Dans le même sens, si l’agent intervient alors que l’agression n’est plus actuelle (ex : individu qui prend la fuite après vous avoir frappé), il y aura vengeance et non légitime défense. Si le danger est passé, ou le mal accompli, la défense pour l’éviter est inutile.


C. L’agression doit être injuste :

Si l’agression est juste, c’est-à-dire autorisée ou ordonnée par la loi, la résistance à cette attaque ou la réaction violente contre elle ne peut être considérée comme justifiée.
Ainsi, ne peut invoquer utilement la légitime défense, le voleur surpris en flagrant délit qui blesse le policier qui lui passe les menottes, ou qui le frappe alors qu’il tente de le maîtriser.
Concernant les agents de la force publique clairement identifiés, la thèse de l’obéissance passive semble dominer en jurisprudence ; celui qui résiste à un agent identifié ne pourra valablement soutenir la légitime défense et sera au contraire susceptible d’être poursuivi pour rébellion (ex : « attendu que les fonctionnaires de police auxquels le prévenu a été déclaré coupable d’avoir résisté agissaient dans l’exercice de leurs fonctions ; que, dès lors la résistance du demandeur avec violences et voies de fait constituait le délit de rébellion envers l’autorité publique » Crim 02/07/87).


II- / Les conditions relatives à la riposte :


La riposte doit être CONCOMITANTE à L’ATTAQUE, NECESSAIRE et MESUREE.


A. La riposte doit être concomitante à l’attaque :

Cf.
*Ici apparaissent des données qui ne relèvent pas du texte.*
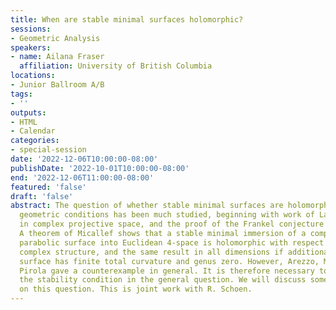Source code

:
 ```yaml
---
title: When are stable minimal surfaces holomorphic?
sessions:
- Geometric Analysis
speakers:
- name: Ailana Fraser
  affiliation: University of British Columbia
locations:
- Junior Ballroom A/B
tags:
- ''
outputs:
- HTML
- Calendar
categories:
- special-session
date: '2022-12-06T10:00:00-08:00'
publishDate: '2022-10-01T10:00:00-08:00'
end: '2022-12-06T11:00:00-08:00'
featured: 'false'
draft: 'false'
abstract: The question of whether stable minimal surfaces are holomorphic under suitable
  geometric conditions has been much studied, beginning with work of Lawson-Simons
  in complex projective space, and the proof of the Frankel conjecture by Siu-Yau.
  A theorem of Micallef shows that a stable minimal immersion of a complete oriented
  parabolic surface into Euclidean 4-space is holomorphic with respect to an orthogonal
  complex structure, and the same result in all dimensions if additionally the minimal
  surface has finite total curvature and genus zero. However, Arezzo, Micallef and
  Pirola gave a counterexample in general. It is therefore necessary to strengthen
  the stability condition in the general question. We will discuss some recent progress
  on this question. This is joint work with R. Schoen.
---
```


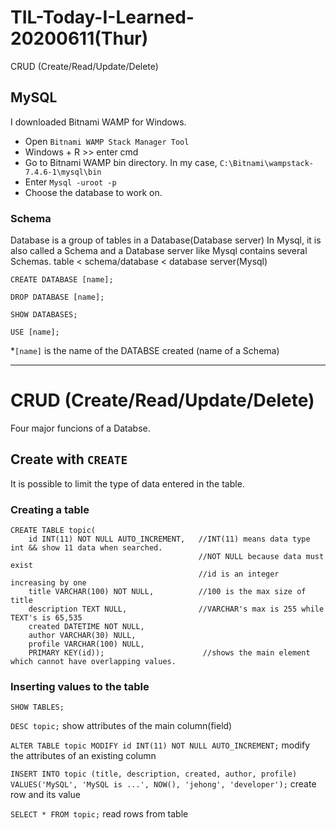 # TIL-Today-I-Learned- 20200611(Thur)

CRUD (Create/Read/Update/Delete)

## MySQL
I downloaded Bitnami WAMP for Windows.
- Open `Bitnami WAMP Stack Manager Tool`
- Windows + R >> enter cmd
- Go to Bitnami WAMP bin directory. In my case, `C:\Bitnami\wampstack-7.4.6-1\mysql\bin`
- Enter `Mysql -uroot -p`
- Choose the database to work on.


### Schema
Database is a group of tables in a Database(Database server)
In Mysql, it is also called a Schema
and a Database server like Mysql contains several Schemas.
table < schema/database < database server(Mysql)

`CREATE DATABASE [name];`

`DROP DATABASE [name];`

`SHOW DATABASES;`

`USE [name];`

*`[name]` is the name of the DATABSE created (name of a Schema)

---
# CRUD (Create/Read/Update/Delete) 
Four major funcions of a Databse.

## Create with `CREATE`
It is possible to limit the type of data entered in the table.

### Creating a table
```
CREATE TABLE topic(
    id INT(11) NOT NULL AUTO_INCREMENT,   //INT(11) means data type int && show 11 data when searched. 
                                          //NOT NULL because data must exist
                                          //id is an integer increasing by one
    title VARCHAR(100) NOT NULL,          //100 is the max size of title
    description TEXT NULL,                //VARCHAR's max is 255 while TEXT's is 65,535
    created DATETIME NOT NULL,
    author VARCHAR(30) NULL,
    profile VARCHAR(100) NULL,
    PRIMARY KEY(id));                      //shows the main element which cannot have overlapping values.
```
    
### Inserting values to the table
`SHOW TABLES;`

`DESC topic;` show attributes of the main column(field)

`ALTER TABLE topic MODIFY id INT(11) NOT NULL AUTO_INCREMENT;` modify the attributes of an existing column

`INSERT INTO topic (title, description, created, author, profile) VALUES('MySQL', 'MySQL is ...', NOW(), 'jehong', 'developer');` create row and its value

`SELECT * FROM topic;` read rows from table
I-/ B « L’agression doit être actuelle ». S’il n’y a pas simultanéité entre l’acte d’attaque et l’acte de riposte la légitime défense ne pourra utilement être soutenue.


B. La riposte doit être nécessaire :

La jurisprudence applique avec rigueur cette exigence concernant le caractère nécessaire de la riposte : la défense n’est légitime que si elle est INDISPENSABLE pour éviter les conséquences de l’agression (jurisprudence constante depuis Crim 28 mai 1937). Souvent les décisions font référence à la « nécessité absolue » de la riposte. Cet élément sera recherché avec d’autant plus de rigueur s’agissant de représentants de la force publique.


C. La riposte doit être mesurée :

La riposte ne doit pas excéder la mesure de la résistance suffisante pour arrêter l’agression.
Le Code Pénal vise séparément la défense des personnes et la défense des biens ; l’exigence de mesure étant encore plus importante pour la seconde que pour la première. La légitime défense des biens ne justifiera jamais un homicide.
Par ailleurs, si pour la légitime défense des personnes la loi fait peser la charge de la preuve sur le Ministère Public, pour la légitime défense des biens, la preuve de la proportionnalité revient à celui qui invoque le fait justificatif.
Le juge va envisager à la fois le moyen employé pour la riposte ET le préjudice causé à l’agresseur. Il suffit que l’un ou l’autre soit excessif pour que le jeu de la légitime défense soit écarté.


Les cas privilégiés de légitime défense
(article 122-6 du Code Pénal )


Dans les deux hypothèses prévues à l’article 122-6 du Code Pénal (repousser celui qui pénètre de nuit, par effraction, violence ou ruse dans un lieu habité et se défendre contre les auteurs de vols ou de pillages exécutés avec violence), celui qui a réagi par la violence n’aura pas à prouver que les conditions de la légitime défense se trouvaient bien réunis au moment de son acte ; il est présumé avoir agi en état de légitime défense.